*What is needed*: Would you give the entries again word for word, with no pictures in the copy?

Data for this task START

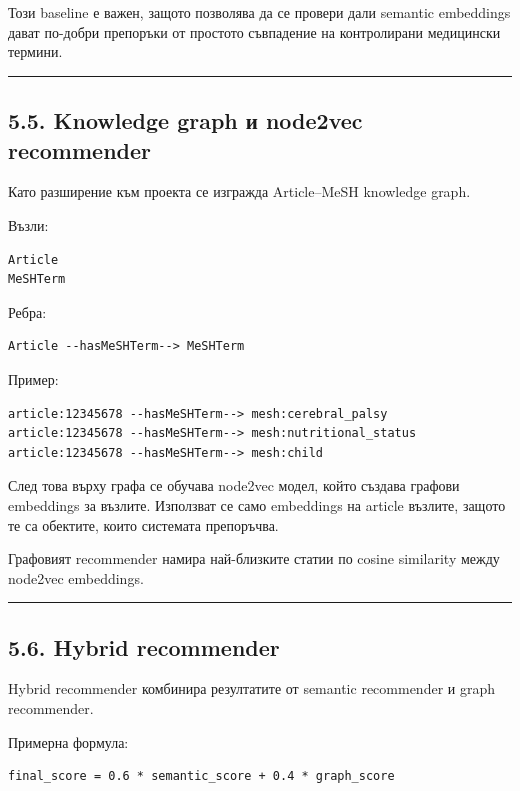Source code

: \documentclass[12pt,a4paper]{article}
\begin{document}
Този baseline е важен, защото позволява да се провери дали semantic embeddings дават по-добри препоръки от простото съвпадение на контролирани медицински термини.

\vspace{0.5em}\hrule\vspace{1.0em}

\subsection{5.5. Knowledge graph и node2vec recommender}\label{knowledge-graph-ux438-node2vec-recommender}

Като разширение към проекта се изгражда Article--MeSH knowledge graph.

Възли:

\begin{verbatim}
Article
MeSHTerm
\end{verbatim}

Ребра:

\begin{verbatim}
Article --hasMeSHTerm--> MeSHTerm
\end{verbatim}

Пример:

\begin{verbatim}
article:12345678 --hasMeSHTerm--> mesh:cerebral_palsy
article:12345678 --hasMeSHTerm--> mesh:nutritional_status
article:12345678 --hasMeSHTerm--> mesh:child
\end{verbatim}

След това върху графа се обучава node2vec модел, който създава графови embeddings за възлите. Използват се само embeddings на article възлите, защото те са обектите, които системата препоръчва.

Графовият recommender намира най-близките статии по cosine similarity между node2vec embeddings.

\vspace{0.5em}\hrule\vspace{1.0em}

\subsection{5.6. Hybrid recommender}\label{hybrid-recommender}

Hybrid recommender комбинира резултатите от semantic recommender и graph recommender.

Примерна формула:

\begin{verbatim}
final_score = 0.6 * semantic_score + 0.4 * graph_score
\end{verbatim}
\end{document}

Data for this task END

*Answer area*:
Source code

: \documentclass[12pt,a4paper]{article}
\begin{document}
Този baseline е важен, защото позволява да се провери дали semantic embeddings дават по-добри препоръки от простото съвпадение на контролирани медицински термини.

\vspace{0.5em}\hrule\vspace{1.0em}

\subsection{5.5. Knowledge graph и node2vec recommender}\label{knowledge-graph-ux438-node2vec-recommender}

Като разширение към проекта се изгражда Article--MeSH knowledge graph.

Възли:

\begin{verbatim}
Article
MeSHTerm
\end{verbatim}

Ребра:

\begin{verbatim}
Article --hasMeSHTerm--> MeSHTerm
\end{verbatim}

Пример:

\begin{verbatim}
article:12345678 --hasMeSHTerm--> mesh:cerebral_palsy
article:12345678 --hasMeSHTerm--> mesh:nutritional_status
article:12345678 --hasMeSHTerm--> mesh:child
\end{verbatim}

След това върху графа се обучава node2vec модел, който създава графови embeddings за възлите. Използват се само embeddings на article възлите, защото те са обектите, които системата препоръчва.

Графовият recommender намира най-близките статии по cosine similarity между node2vec embeddings.

\vspace{0.5em}\hrule\vspace{1.0em}

\subsection{5.6. Hybrid recommender}\label{hybrid-recommender}

Hybrid recommender комбинира резултатите от semantic recommender и graph recommender.

Примерна формула:

\begin{verbatim}
final_score = 0.6 * semantic_score + 0.4 * graph_score
\end{verbatim}
\end{document}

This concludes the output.